The key concept to use here is broadcasting.

a = numpy.array([1,2,3,0])
b = numpy.array([0,1,2,3])
a[..., None] == b[None, ...]

The result:

>>> a[..., None] == b[None, ...]
array([[False,  True, False, False],
       [False, False,  True, False],
       [False, False, False,  True],
       [ True, False, False, False]], dtype=bool)

Understanding how to use broadcasting will greatly improve your NumPy code. You can read about it here:

• http://scipy-lectures.github.io/intro/numpy/numpy.html#broadcasting
• http://docs.scipy.org/doc/numpy/user/basics.broadcasting.html

Answer 2

You can reshape to vector and covector and compare:

>>> a = numpy.array([1,2,3,0])
>>> b = numpy.array([0,1,2,3])
>>> a.reshape(-1,1) == b.reshape(1,-1)
array([[False,  True, False, False],
       [False, False,  True, False],
       [False, False, False,  True],
       [ True, False, False, False]], dtype=bool)

Answer 3

The above is one way of doing it. Another possible way (though I'm still not convinced there isn't a better way) is:

import numpy as np
a = np.array([[1, 2, 3, 0]]).T
b = np.array([[0, 1, 2, 3]])
a == b
array([[False,  True, False, False],
   [False, False,  True, False],
   [False, False, False,  True],
   [ True, False, False, False]], dtype=bool)

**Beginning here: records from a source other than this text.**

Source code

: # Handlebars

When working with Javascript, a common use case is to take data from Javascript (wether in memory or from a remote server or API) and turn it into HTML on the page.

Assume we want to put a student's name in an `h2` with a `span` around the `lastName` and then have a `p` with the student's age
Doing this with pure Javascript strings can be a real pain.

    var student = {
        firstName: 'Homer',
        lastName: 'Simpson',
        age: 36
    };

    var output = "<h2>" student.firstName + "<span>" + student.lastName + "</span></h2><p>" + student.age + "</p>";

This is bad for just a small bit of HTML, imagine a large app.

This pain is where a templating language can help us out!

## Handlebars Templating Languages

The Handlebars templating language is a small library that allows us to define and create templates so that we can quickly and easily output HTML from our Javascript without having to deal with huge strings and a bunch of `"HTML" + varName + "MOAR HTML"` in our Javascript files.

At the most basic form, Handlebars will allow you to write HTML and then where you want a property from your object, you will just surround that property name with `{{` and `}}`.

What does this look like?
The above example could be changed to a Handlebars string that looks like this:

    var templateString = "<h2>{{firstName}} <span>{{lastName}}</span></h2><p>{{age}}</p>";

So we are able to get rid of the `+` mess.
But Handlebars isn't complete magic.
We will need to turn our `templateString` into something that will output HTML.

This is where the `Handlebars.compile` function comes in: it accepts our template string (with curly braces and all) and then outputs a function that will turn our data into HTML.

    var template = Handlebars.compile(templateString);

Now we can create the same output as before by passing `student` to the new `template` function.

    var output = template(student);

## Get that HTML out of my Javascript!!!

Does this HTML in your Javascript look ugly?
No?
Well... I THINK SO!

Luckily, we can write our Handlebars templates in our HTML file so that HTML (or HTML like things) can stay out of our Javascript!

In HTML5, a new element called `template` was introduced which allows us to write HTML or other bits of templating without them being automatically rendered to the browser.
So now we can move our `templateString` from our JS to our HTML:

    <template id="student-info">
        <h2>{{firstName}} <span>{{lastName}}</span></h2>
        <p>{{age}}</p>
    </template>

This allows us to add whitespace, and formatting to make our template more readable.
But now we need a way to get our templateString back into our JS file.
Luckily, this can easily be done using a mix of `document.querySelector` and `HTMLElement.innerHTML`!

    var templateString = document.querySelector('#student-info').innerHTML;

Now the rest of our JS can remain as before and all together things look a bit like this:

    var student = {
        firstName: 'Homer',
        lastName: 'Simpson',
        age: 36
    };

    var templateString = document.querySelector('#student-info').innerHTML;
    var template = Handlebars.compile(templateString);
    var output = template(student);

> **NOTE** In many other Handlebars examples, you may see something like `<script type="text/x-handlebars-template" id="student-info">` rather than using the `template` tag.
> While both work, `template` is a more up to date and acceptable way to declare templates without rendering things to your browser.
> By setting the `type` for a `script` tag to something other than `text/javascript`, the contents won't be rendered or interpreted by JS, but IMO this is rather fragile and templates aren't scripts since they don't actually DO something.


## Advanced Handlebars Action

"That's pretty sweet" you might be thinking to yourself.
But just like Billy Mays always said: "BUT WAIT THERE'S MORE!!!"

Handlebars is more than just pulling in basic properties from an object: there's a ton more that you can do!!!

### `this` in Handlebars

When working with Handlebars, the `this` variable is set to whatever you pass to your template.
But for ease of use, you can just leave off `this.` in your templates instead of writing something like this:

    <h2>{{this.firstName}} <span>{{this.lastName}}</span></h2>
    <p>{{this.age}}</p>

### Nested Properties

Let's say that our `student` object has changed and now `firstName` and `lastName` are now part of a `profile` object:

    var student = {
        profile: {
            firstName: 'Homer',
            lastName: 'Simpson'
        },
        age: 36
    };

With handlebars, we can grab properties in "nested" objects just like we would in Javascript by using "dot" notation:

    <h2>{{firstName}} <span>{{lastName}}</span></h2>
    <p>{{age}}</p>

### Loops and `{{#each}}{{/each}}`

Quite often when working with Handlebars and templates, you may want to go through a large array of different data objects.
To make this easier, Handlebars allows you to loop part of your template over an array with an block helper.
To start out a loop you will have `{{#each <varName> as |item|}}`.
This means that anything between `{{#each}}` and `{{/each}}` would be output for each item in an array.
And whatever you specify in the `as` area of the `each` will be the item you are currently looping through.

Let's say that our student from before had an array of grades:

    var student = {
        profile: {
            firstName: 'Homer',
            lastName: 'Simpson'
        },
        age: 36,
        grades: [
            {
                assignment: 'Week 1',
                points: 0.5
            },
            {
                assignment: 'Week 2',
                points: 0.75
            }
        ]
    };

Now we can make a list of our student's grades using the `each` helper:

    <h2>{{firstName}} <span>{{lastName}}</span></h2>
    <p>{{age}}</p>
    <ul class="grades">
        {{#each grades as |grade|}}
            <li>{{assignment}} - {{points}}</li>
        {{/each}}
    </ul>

I think you just need to make sure one is a column vector and one is a row vector and it will do comparison for you.

Answer 4

You can use a list comprehension to iterate through each index of a and compare that value to b :

>>> import numpy as np
>>> a = np.array([1,2,3,0])
>>> b = np.array([0,1,2,3])
>>> ans = [ list(a[i] == b) for i in range(len(a)) ]
>>> ans
[[False,  True, False, False],
 [False, False,  True, False],
 [False, False, False,  True],
 [ True, False, False, False]]

I made the output match your example by creating a list of lists, but you could just as easily make your answer a Numpy array.